Foresee (Forest Resource Estimation for Energy), évaluer la ressource en bois…
C’est à travers le projet de recherche foresee (Forest Resource Estimation for Energy) que l’IGN mène depuis 3 ans un travail spécifique sur les évaluations de la ressource en bois. Des signaux laser aux mesures de terrain, présentation d’un ambitieux projet de spatialisation des données.
Source : juillet août septembre 2014 / N°75 / IGN MAGAzINE
Un travail de fourmi, dont la patience est mise à l’épreuve depuis trois ans, dans toute la France, une trentaine de chercheurs ont été mobilisés pour évaluer près de 130 000 hectares de forêt en ayant recours, en plus des mesures terrain, aux mesures LiDAR aéroporté. Ils prennent ces mesures, fouillent dans les bases de données, font de savants calculs... Leur but ? Définir des outils d’évaluation de la ressource en bois à l’échelon local pour les généraliser, si possible, à plus long terme, à l’échelon national.
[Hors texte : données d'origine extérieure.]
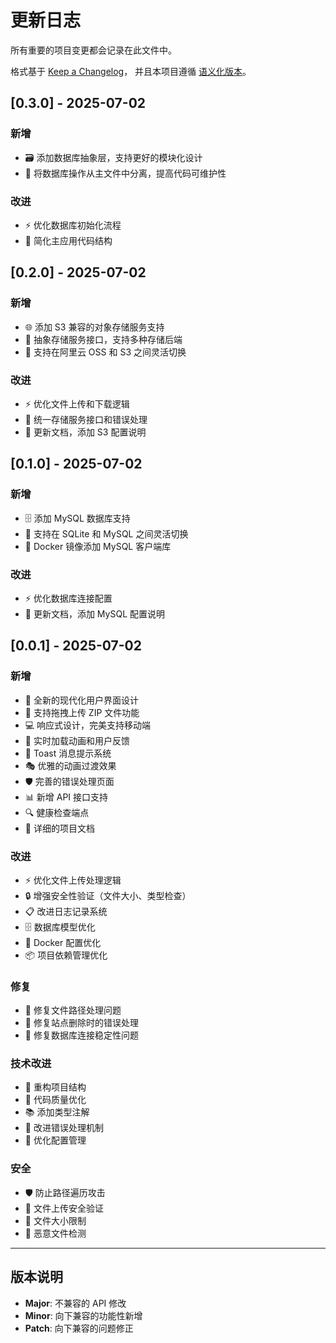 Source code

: # 更新日志

所有重要的项目变更都会记录在此文件中。

格式基于 [Keep a Changelog](https://keepachangelog.com/zh-CN/1.0.0/)，
并且本项目遵循 [语义化版本](https://semver.org/lang/zh-CN/)。

## [0.3.0] - 2025-07-02

### 新增
- 🗃️ 添加数据库抽象层，支持更好的模块化设计
- 🧩 将数据库操作从主文件中分离，提高代码可维护性

### 改进
- ⚡ 优化数据库初始化流程
- 🔧 简化主应用代码结构

## [0.2.0] - 2025-07-02

### 新增
- 🌐 添加 S3 兼容的对象存储服务支持
- 🧩 抽象存储服务接口，支持多种存储后端
- 🔄 支持在阿里云 OSS 和 S3 之间灵活切换

### 改进
- ⚡ 优化文件上传和下载逻辑
- 🔧 统一存储服务接口和错误处理
- 📝 更新文档，添加 S3 配置说明

## [0.1.0] - 2025-07-02

### 新增
- 🗄️ 添加 MySQL 数据库支持
- 🔄 支持在 SQLite 和 MySQL 之间灵活切换
- 🐳 Docker 镜像添加 MySQL 客户端库

### 改进
- ⚡ 优化数据库连接配置
- 📝 更新文档，添加 MySQL 配置说明

## [0.0.1] - 2025-07-02

### 新增
- 🎨 全新的现代化用户界面设计
- 🚀 支持拖拽上传 ZIP 文件功能
- 💻 响应式设计，完美支持移动端
- 🔄 实时加载动画和用户反馈
- 📱 Toast 消息提示系统
- 🎭 优雅的动画过渡效果
- 🛡️ 完善的错误处理页面
- 📊 新增 API 接口支持
- 🔍 健康检查端点
- 📝 详细的项目文档

### 改进
- ⚡ 优化文件上传处理逻辑
- 🔒 增强安全性验证（文件大小、类型检查）
- 📋 改进日志记录系统
- 🗄️ 数据库模型优化
- 🐳 Docker 配置优化
- 📦 项目依赖管理优化

### 修复
- 🐛 修复文件路径处理问题
- 🔧 修复站点删除时的错误处理
- 💾 修复数据库连接稳定性问题

### 技术改进
- 📁 重构项目结构
- 🧹 代码质量优化
- 📚 添加类型注解
- 🧪 改进错误处理机制
- 🔧 优化配置管理

### 安全
- 🛡️ 防止路径遍历攻击
- 🔐 文件上传安全验证
- 📏 文件大小限制
- 🚫 恶意文件检测

---

## 版本说明

- **Major**: 不兼容的 API 修改
- **Minor**: 向下兼容的功能性新增
- **Patch**: 向下兼容的问题修正  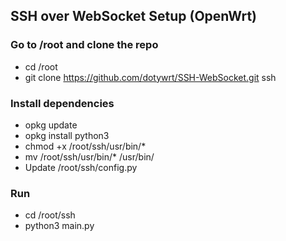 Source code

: ## SSH over WebSocket Setup (OpenWrt)

### Go to /root and clone the repo
- cd /root
- git clone https://github.com/dotywrt/SSH-WebSocket.git ssh

### Install dependencies
- opkg update
- opkg install python3
- chmod +x /root/ssh/usr/bin/*
- mv /root/ssh/usr/bin/* /usr/bin/
- Update /root/ssh/config.py

### Run
- cd /root/ssh
- python3 main.py
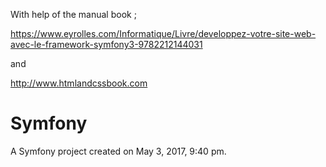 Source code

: With help of the manual book ;

https://www.eyrolles.com/Informatique/Livre/developpez-votre-site-web-avec-le-framework-symfony3-9782212144031

and

http://www.htmlandcssbook.com



Symfony
=======

A Symfony project created on May 3, 2017, 9:40 pm.
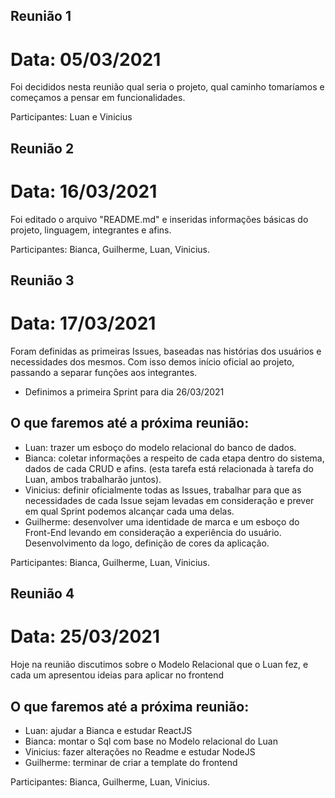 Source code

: 
## Reunião 1

# Data: 05/03/2021
Foi decididos nesta reunião qual seria o projeto, qual caminho tomaríamos e começamos a pensar em funcionalidades.

Participantes: Luan e Vinicius

## Reunião 2

# Data: 16/03/2021
Foi editado o arquivo "README.md" e inseridas informações básicas do projeto, linguagem, integrantes e afins.

Participantes: Bianca, Guilherme, Luan, Vinicius.


## Reunião 3

# Data: 17/03/2021
Foram definidas as primeiras Issues, baseadas nas histórias dos usuários e necessidades dos mesmos. Com isso demos início oficial ao projeto, passando a separar funções aos integrantes.
- Definimos a primeira Sprint para dia 26/03/2021

## O que faremos até a próxima reunião:

- Luan: trazer um esboço do modelo relacional do banco de dados.
- Bianca: coletar informações a respeito de cada etapa dentro do sistema, dados de cada CRUD e afins. (esta tarefa está relacionada à tarefa do Luan, ambos trabalharão juntos).
- Vinicius: definir oficialmente todas as Issues, trabalhar para que as necessidades de cada Issue sejam levadas em consideração e prever em qual Sprint podemos alcançar cada uma delas.
- Guilherme: desenvolver uma identidade de marca e um esboço do Front-End levando em consideração a experiência do usuário. Desenvolvimento da logo, definição de cores da aplicação.

Participantes: Bianca, Guilherme, Luan, Vinicius.

## Reunião 4

# Data: 25/03/2021

Hoje na reunião discutimos sobre o Modelo Relacional que o Luan fez, e cada um apresentou ideias para aplicar no frontend

## O que faremos até a próxima reunião:

- Luan: ajudar a Bianca e estudar ReactJS
- Bianca: montar o Sql com base no Modelo relacional do Luan
- Vinicius: fazer alterações no Readme e estudar NodeJS
- Guilherme: terminar de criar a template do frontend

Participantes: Bianca, Guilherme, Luan, Vinicius.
Parce que les impacts du changement climatique et l’augmentation des prix de l’énergie rendent nécessaire le développement d’une filière bioénergie., les besoins en bois (de construction, de chauffage) connaissent donc une augmentation régulière et appelée à s’accentuer.
Pour répondre à cet enjeu la connaissance de la ressources est une nécessité. Aujourd’hui, la connaissance de la ressource forestière est assurée par l’IGN par le biais de son inventaire statistique. Le niveau de résolution est la région administrative avec la possibilité de produire des résultats pour des entités de plus de 20 000 hectares. À l’instar d’autres projets de recherche ou d’études en cours, le projet FoResee vise à disposer d’un maximum d’information lorsque l’on zoome pour se rapprocher de l’échelle locale. Ce projet, qui s’inscrit dans le programme national Bioénergies, vise donc à définir des outils permettant de connaître très précisément l’état et les potentialités de nos forêts.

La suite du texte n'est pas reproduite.